*** Exercise input ***

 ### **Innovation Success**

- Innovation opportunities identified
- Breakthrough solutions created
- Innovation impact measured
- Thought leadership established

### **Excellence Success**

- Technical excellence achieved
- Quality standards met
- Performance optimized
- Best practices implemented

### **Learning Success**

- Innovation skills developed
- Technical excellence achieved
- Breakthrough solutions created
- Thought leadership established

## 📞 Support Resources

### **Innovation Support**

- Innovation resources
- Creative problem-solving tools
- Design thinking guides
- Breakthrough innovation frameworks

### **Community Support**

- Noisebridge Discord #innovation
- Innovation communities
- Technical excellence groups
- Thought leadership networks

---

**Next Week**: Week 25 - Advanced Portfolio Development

*** End of Exercise input ***
*** Exercise input ***

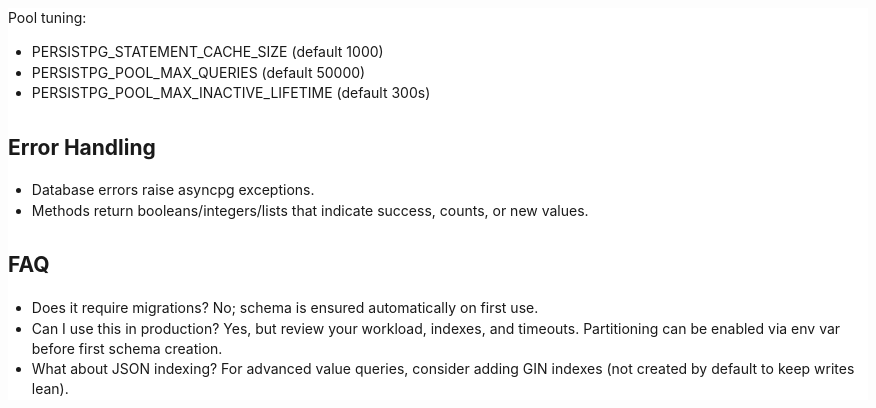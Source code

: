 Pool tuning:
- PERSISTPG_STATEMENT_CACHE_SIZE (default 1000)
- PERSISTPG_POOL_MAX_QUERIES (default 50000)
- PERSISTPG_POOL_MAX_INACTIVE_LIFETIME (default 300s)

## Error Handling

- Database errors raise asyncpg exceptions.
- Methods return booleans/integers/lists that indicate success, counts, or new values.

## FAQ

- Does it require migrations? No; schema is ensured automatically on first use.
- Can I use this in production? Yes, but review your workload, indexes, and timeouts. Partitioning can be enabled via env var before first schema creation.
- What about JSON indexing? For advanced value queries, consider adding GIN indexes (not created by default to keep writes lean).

*** End of Exercise input ***

▶ _Problem to solve_
Of all the entries above, retype exactly the lines from the line with "- Design thinking guides" to the line with "Advanced Portfolio Development", both included, and no others.

▶ _Response area_
- Design thinking guides
- Breakthrough innovation frameworks

### **Community Support**

- Noisebridge Discord #innovation
- Innovation communities
- Technical excellence groups
- Thought leadership networks

---

**Next Week**: Week 25 - Advanced Portfolio Development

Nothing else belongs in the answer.